Updates around the data was also included, where stress and syllable markers have been removed from the Russian headwords but are still present within the one of the attributes on the headword element.

The editorial team added and revised approximately 300 entries across English-Spanish and Spanish-English. The new additions include the entries:

  • Air fryer (freidora sin aceite)
  • Dead name (necrónimo)
  • Hearing loss (pérdida de audición)
  • Menstrual cup (copa menstrual)
  • Prompt engineering (ingeniería de instrucciones)
  • Protected characteristic (característica protegida)
  • Screen sharing (pantalla compartida)
  • Ultra-processed (ultraprocesado)
  • Voice note (nota de voz)

 
Sensitivity review has been carried out across both sides to ensure that sensitive terms are labelled and used appropriately. Besides the content update, updates on the data were also made, including the expansion of abbreviations for ‘somebody’ (‘sb’), ‘something’ (‘sth’), and ‘alguien’ (‘algn’) across both sides of the bilingual dataset.

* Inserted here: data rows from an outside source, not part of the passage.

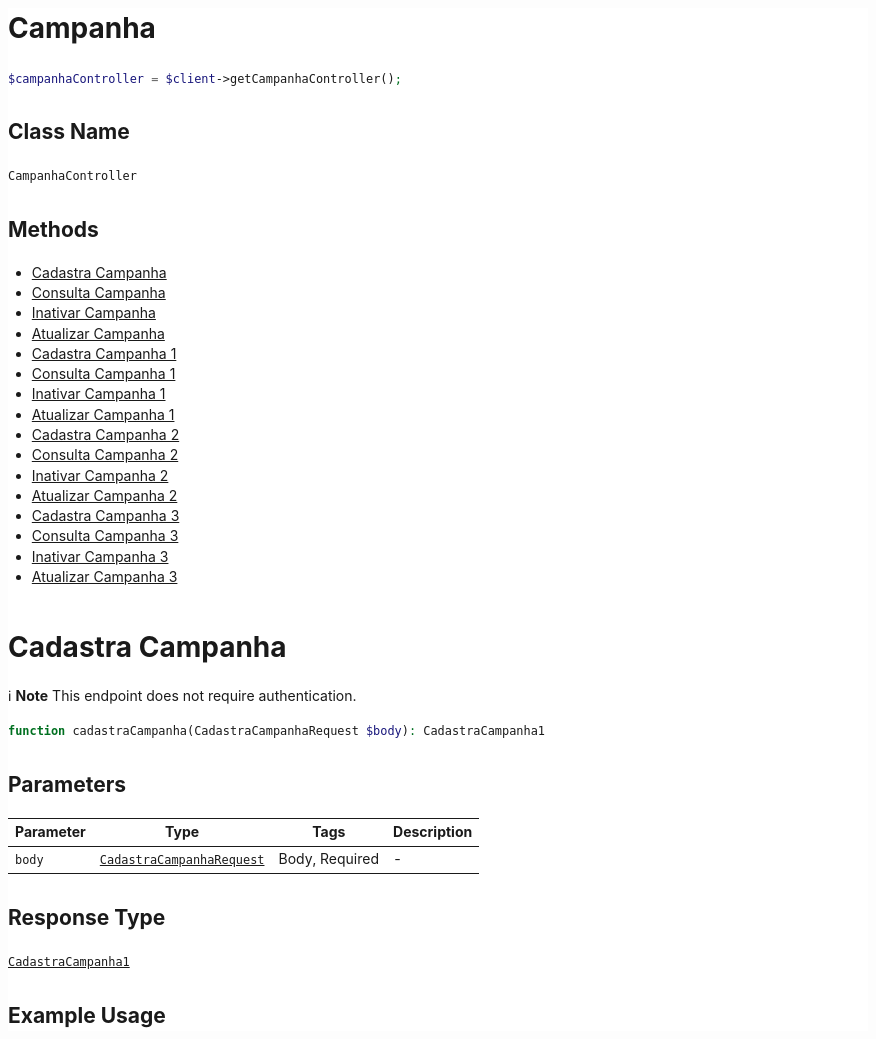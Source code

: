 # Campanha

```php
$campanhaController = $client->getCampanhaController();
```

## Class Name

`CampanhaController`

## Methods

* [Cadastra Campanha](../../doc/controllers/campanha.md#cadastra-campanha)
* [Consulta Campanha](../../doc/controllers/campanha.md#consulta-campanha)
* [Inativar Campanha](../../doc/controllers/campanha.md#inativar-campanha)
* [Atualizar Campanha](../../doc/controllers/campanha.md#atualizar-campanha)
* [Cadastra Campanha 1](../../doc/controllers/campanha.md#cadastra-campanha-1)
* [Consulta Campanha 1](../../doc/controllers/campanha.md#consulta-campanha-1)
* [Inativar Campanha 1](../../doc/controllers/campanha.md#inativar-campanha-1)
* [Atualizar Campanha 1](../../doc/controllers/campanha.md#atualizar-campanha-1)
* [Cadastra Campanha 2](../../doc/controllers/campanha.md#cadastra-campanha-2)
* [Consulta Campanha 2](../../doc/controllers/campanha.md#consulta-campanha-2)
* [Inativar Campanha 2](../../doc/controllers/campanha.md#inativar-campanha-2)
* [Atualizar Campanha 2](../../doc/controllers/campanha.md#atualizar-campanha-2)
* [Cadastra Campanha 3](../../doc/controllers/campanha.md#cadastra-campanha-3)
* [Consulta Campanha 3](../../doc/controllers/campanha.md#consulta-campanha-3)
* [Inativar Campanha 3](../../doc/controllers/campanha.md#inativar-campanha-3)
* [Atualizar Campanha 3](../../doc/controllers/campanha.md#atualizar-campanha-3)


# Cadastra Campanha

:information_source: **Note** This endpoint does not require authentication.

```php
function cadastraCampanha(CadastraCampanhaRequest $body): CadastraCampanha1
```

## Parameters

| Parameter | Type | Tags | Description |
|  --- | --- | --- | --- |
| `body` | [`CadastraCampanhaRequest`](../../doc/models/cadastra-campanha-request.md) | Body, Required | - |

## Response Type

[`CadastraCampanha1`](../../doc/models/cadastra-campanha-1.md)

## Example Usage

To complete the content update for our Spanish datasets made this time, our editorial team also revised and updated the Spanish thesaurus dataset.
 
There was a comprehensive review project around this data covering sensitivity review where particular attention was paid to inclusivity, sexism, LGBT+ phobia, and discrimination against minorities.
 
Sensitivity labelling has been improved to enhance clarity and avoid repetition. Usage notes in the relevant entries have been reviewed as well.
 

The team also revised entries in the data to reflect present use of the Spanish language, and appropriate register labels have been applied to the relevant headwords, senses, and synonyms.
 
The content update for the thesaurus data also includes the expansion of the headword list where approximately 1000 entries have been added. New entries include:

  • Cisgénero (cisgender)
  • Computadorizar (to computerize)
  • Encriptar (to encrypt)
  • Escúter (scooter)
  • Nasobuco (face mask)
  • Videoarbitraje (VAR)
  • Videollamada (video call)

 
The thesaurus dataset also went through a structural update to improve data usage.